**Work to be completed**
The output should match, line for line, the records from the line containing "access the website." through the line containing "### Development", with every picture left out.

(Information supplied begins)

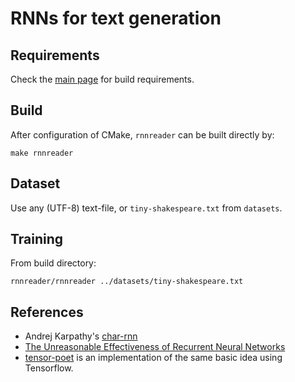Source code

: # RNNs for text generation
## Requirements
Check the [main page](../../..) for build requirements.
## Build
After configuration of CMake, `rnnreader` can be built directly by:
```
make rnnreader
```
## Dataset
Use any (UTF-8) text-file, or `tiny-shakespeare.txt` from `datasets`.

## Training
From build directory:
```
rnnreader/rnnreader ../datasets/tiny-shakespeare.txt
```

## References
* Andrej Karpathy's [char-rnn](https://github.com/karpathy/char-rnn)
* [The Unreasonable Effectiveness of Recurrent Neural Networks](http://karpathy.github.io/2015/05/21/rnn-effectiveness/)
* [tensor-poet](https://github.com/domschl/tensor-poet) is an implementation of the same basic idea using Tensorflow.
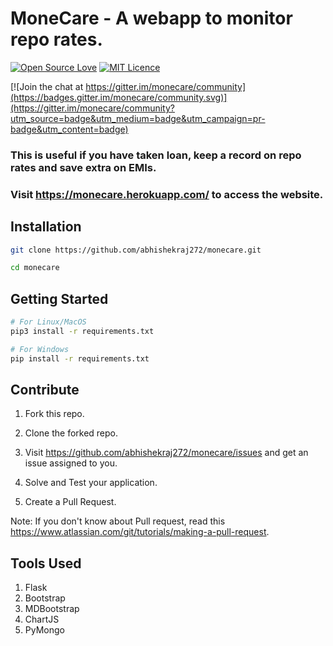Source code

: # MoneCare - A webapp to monitor repo rates.
[![Open Source Love](https://firstcontributions.github.io/open-source-badges/badges/open-source-v1/open-source.svg)](https://github.com/firstcontributions/open-source-badges)  [![MIT Licence](https://badges.frapsoft.com/os/mit/mit.svg?v=103)](https://opensource.org/licenses/mit-license.php)



[![Join the chat at https://gitter.im/monecare/community](https://badges.gitter.im/monecare/community.svg)](https://gitter.im/monecare/community?utm_source=badge&utm_medium=badge&utm_campaign=pr-badge&utm_content=badge)

### This is useful if you have taken loan, keep a record on repo rates and save extra on EMIs.

###  Visit https://monecare.herokuapp.com/ to access the website.

## Installation
```bash
git clone https://github.com/abhishekraj272/monecare.git

cd monecare
```

## Getting Started

```bash
# For Linux/MacOS
pip3 install -r requirements.txt

# For Windows
pip install -r requirements.txt
```


## Contribute

1. Fork this repo.

2. Clone the forked repo.

2. Visit https://github.com/abhishekraj272/monecare/issues and get an issue assigned to you.

3. Solve and Test your application.

4. Create a Pull Request.

Note: If you don't know about Pull request, read this https://www.atlassian.com/git/tutorials/making-a-pull-request.


## Tools Used

1. Flask
2. Bootstrap
3. MDBootstrap
4. ChartJS
5. PyMongo
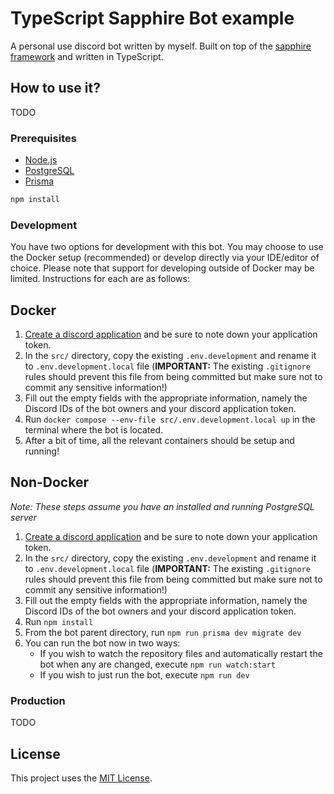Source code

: # TypeScript Sapphire Bot example

A personal use discord bot written by myself. Built on top of the [sapphire framework][sapphire] and written in TypeScript.

## How to use it?

TODO

### Prerequisites

-   [Node.js][nodejs]
-   [PostgreSQL][postgres]
-   [Prisma][prisma]

```sh
npm install
```

### Development

You have two options for development with this bot. You may choose to use the Docker setup (recommended) or develop directly via your IDE/editor of choice. Please note that support for developing outside of Docker may be limited. Instructions for each are as follows:

## Docker

1. [Create a discord application][discord_app_getting_started] and be sure to note down your application token.
2. In the `src/` directory, copy the existing `.env.development` and rename it to `.env.development.local` file (**IMPORTANT:** The existing `.gitignore` rules should prevent this file from being committed but make sure not to commit any sensitive information!)
3. Fill out the empty fields with the appropriate information, namely the Discord IDs of the bot owners and your discord application token.
4. Run `docker compose --env-file src/.env.development.local up` in the terminal where the bot is located.
5. After a bit of time, all the relevant containers should be setup and running!

## Non-Docker

_Note: These steps assume you have an installed and running PostgreSQL server_

1. [Create a discord application][discord_app_getting_started] and be sure to note down your application token.
2. In the `src/` directory, copy the existing `.env.development` and rename it to `.env.development.local` file (**IMPORTANT:** The existing `.gitignore` rules should prevent this file from being committed but make sure not to commit any sensitive information!)
3. Fill out the empty fields with the appropriate information, namely the Discord IDs of the bot owners and your discord application token.
4. Run `npm install`
5. From the bot parent directory, run `npm run prisma dev migrate dev`
6. You can run the bot now in two ways:
    - If you wish to watch the repository files and automatically restart the bot when any are changed, execute `npm run watch:start`
    - If you wish to just run the bot, execute `npm run dev`

### Production

TODO

## License

This project uses the [MIT License][mit].

[sapphire]: https://github.com/sapphiredev/framework
[mit]: https://mit-license.org/
[nodejs]: https://nodejs.org/en/download/current/
[prisma]: https://www.prisma.io/
[postgres]: https://www.postgresql.org/
[discord_app_getting_started]: https://discord.com/developers/docs/getting-started
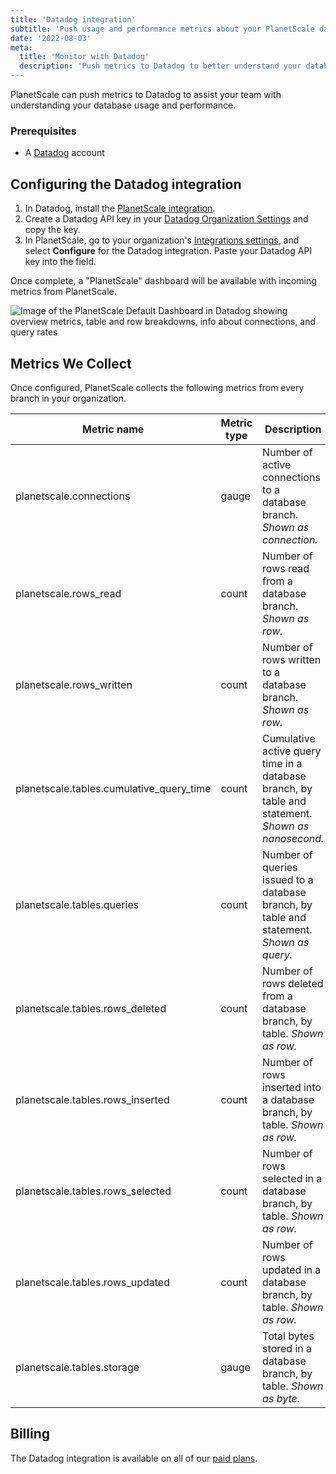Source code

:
 ```yaml
---
title: 'Datadog integration'
subtitle: 'Push usage and performance metrics about your PlanetScale databases to Datadog.'
date: '2022-08-03'
meta:
  title: 'Monitor with Datadog'
  description: 'Push metrics to Datadog to better understand your database usage and performance'
---
```


PlanetScale can push metrics to Datadog to assist your team with understanding your database usage and performance.

### Prerequisites

- A [Datadog](https://www.datadoghq.com/) account

## Configuring the Datadog integration

1. In Datadog, install the [PlanetScale integration](https://app.datadoghq.com/account/settings#integrations/planetscale).
2. Create a Datadog API key in your [Datadog Organization Settings](https://app.datadoghq.com/organization-settings/api-keys) and copy the key.
3. In PlanetScale, go to your organization's [Integrations settings](https://app.planetscale.com/settings/integrations), and select **Configure** for the Datadog integration. Paste your Datadog API key into the field.

Once complete, a "PlanetScale" dashboard will be available with incoming metrics from PlanetScale.

![Image of the PlanetScale Default Dashboard in Datadog showing overview metrics, table and row breakdowns, info about connections, and query rates](/assets/docs/integrations/datadog/dashboard.png)

## Metrics We Collect

Once configured, PlanetScale collects the following metrics from every branch in your organization.

| **Metric name** | **Metric type** | **Description** |
| --- | --- | --- |
| planetscale.connections | gauge | Number of active connections to a database branch. _Shown as connection._ |
| planetscale.rows_read | count | Number of rows read from a database branch. _Shown as row._ |
| planetscale.rows_written | count | Number of rows written to a database branch. _Shown as row._ |
| planetscale.tables.cumulative_query_time | count | Cumulative active query time in a database branch, by table and statement. _Shown as nanosecond._ |
| planetscale.tables.queries | count | Number of queries issued to a database branch, by table and statement. _Shown as query._ |
| planetscale.tables.rows_deleted | count | Number of rows deleted from a database branch, by table. _Shown as row._ |
| planetscale.tables.rows_inserted | count | Number of rows inserted into a database branch, by table. _Shown as row._ |
| planetscale.tables.rows_selected | count | Number of rows selected in a database branch, by table. _Shown as row._ |
| planetscale.tables.rows_updated | count | Number of rows updated in a database branch, by table. _Shown as row._ |
| planetscale.tables.storage | gauge | Total bytes stored in a database branch, by table. _Shown as byte._ |

## Billing

The Datadog integration is available on all of our [paid plans](/pricing).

(Information supplied ends)

**Output for this exercise**
###  Visit https://monecare.herokuapp.com/ to access the website.

## Installation
```bash
git clone https://github.com/abhishekraj272/monecare.git

cd monecare
```

## Getting Started

```bash
# For Linux/MacOS
pip3 install -r requirements.txt

# For Windows
pip install -r requirements.txt
```


## Contribute

1. Fork this repo.

2. Clone the forked repo.

2. Visit https://github.com/abhishekraj272/monecare/issues and get an issue assigned to you.

3. Solve and Test your application.

4. Create a Pull Request.

Note: If you don't know about Pull request, read this https://www.atlassian.com/git/tutorials/making-a-pull-request.


## Tools Used

1. Flask
2. Bootstrap
3. MDBootstrap
4. ChartJS
5. PyMongo
Source code

: # TypeScript Sapphire Bot example

A personal use discord bot written by myself. Built on top of the [sapphire framework][sapphire] and written in TypeScript.

## How to use it?

TODO

### Prerequisites

-   [Node.js][nodejs]
-   [PostgreSQL][postgres]
-   [Prisma][prisma]

```sh
npm install
```

### Development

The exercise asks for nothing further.